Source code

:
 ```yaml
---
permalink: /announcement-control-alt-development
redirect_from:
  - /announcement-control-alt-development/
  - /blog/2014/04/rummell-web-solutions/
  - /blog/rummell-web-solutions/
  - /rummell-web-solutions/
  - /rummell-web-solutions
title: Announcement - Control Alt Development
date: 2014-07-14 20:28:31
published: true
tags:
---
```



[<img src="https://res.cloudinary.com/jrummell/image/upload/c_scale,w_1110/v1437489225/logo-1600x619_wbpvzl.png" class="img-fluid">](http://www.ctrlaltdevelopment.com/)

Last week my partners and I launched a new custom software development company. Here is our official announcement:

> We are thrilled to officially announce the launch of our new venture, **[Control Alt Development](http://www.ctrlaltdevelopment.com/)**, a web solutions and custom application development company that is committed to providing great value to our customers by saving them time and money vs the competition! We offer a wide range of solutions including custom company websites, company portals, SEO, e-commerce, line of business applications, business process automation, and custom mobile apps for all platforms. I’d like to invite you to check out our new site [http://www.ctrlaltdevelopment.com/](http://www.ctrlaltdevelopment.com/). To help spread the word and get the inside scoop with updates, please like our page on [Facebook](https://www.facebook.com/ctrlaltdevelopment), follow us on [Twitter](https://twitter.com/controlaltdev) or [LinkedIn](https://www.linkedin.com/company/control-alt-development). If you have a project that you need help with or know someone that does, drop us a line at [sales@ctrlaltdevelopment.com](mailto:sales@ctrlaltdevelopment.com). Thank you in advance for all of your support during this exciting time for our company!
========================================
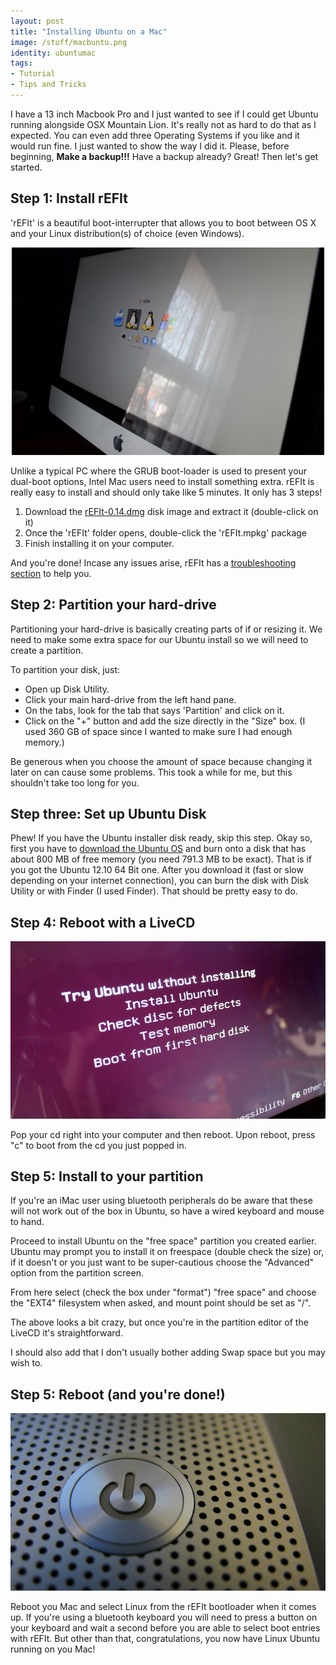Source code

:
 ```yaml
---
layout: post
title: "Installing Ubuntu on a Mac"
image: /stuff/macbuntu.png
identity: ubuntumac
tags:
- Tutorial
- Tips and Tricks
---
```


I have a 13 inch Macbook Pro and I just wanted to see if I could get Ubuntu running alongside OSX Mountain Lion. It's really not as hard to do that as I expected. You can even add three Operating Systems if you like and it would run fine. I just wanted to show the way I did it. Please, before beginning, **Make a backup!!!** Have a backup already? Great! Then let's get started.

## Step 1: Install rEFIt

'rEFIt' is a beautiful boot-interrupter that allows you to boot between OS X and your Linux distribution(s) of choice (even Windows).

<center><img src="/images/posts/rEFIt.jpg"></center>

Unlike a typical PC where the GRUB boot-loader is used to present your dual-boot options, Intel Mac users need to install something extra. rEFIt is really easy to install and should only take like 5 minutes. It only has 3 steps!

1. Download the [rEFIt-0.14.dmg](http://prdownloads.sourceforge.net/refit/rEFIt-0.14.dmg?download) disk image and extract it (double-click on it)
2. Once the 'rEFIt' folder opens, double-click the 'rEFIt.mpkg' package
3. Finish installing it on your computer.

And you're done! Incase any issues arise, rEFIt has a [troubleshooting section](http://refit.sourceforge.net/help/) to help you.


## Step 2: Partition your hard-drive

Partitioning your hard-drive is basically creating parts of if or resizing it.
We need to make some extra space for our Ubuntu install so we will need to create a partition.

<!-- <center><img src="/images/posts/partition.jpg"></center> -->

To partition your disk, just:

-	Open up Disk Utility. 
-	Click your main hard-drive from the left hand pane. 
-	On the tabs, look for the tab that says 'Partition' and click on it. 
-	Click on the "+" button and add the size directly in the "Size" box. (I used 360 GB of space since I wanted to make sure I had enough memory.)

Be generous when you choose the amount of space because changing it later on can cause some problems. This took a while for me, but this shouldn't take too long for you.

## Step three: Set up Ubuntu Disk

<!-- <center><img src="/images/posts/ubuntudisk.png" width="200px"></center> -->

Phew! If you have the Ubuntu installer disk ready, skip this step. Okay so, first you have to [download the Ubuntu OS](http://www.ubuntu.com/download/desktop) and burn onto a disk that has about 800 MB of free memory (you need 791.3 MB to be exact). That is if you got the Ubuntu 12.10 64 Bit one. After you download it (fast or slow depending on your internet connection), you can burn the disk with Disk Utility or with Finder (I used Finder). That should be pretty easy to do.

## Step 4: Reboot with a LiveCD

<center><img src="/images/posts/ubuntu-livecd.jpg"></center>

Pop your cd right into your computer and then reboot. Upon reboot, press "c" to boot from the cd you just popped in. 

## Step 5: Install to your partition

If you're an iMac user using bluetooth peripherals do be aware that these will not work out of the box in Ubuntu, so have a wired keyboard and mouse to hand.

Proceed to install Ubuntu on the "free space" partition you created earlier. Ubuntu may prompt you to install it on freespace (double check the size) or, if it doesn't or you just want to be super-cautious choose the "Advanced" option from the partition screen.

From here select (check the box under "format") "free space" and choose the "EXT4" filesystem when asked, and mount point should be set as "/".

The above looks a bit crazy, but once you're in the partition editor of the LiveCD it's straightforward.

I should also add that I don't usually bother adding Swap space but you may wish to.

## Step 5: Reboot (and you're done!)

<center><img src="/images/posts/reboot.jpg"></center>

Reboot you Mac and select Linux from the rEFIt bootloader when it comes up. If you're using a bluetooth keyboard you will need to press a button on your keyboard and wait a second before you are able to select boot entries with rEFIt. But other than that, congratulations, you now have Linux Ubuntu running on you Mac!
========================================
> [TRY IT]: If a line above holds the string "done", copy it out.

> [FINAL ANSWER]:
And you're done! Incase any issues arise, rEFIt has a [troubleshooting section](http://refit.sourceforge.net/help/) to help you.
## Step 5: Reboot (and you're done!)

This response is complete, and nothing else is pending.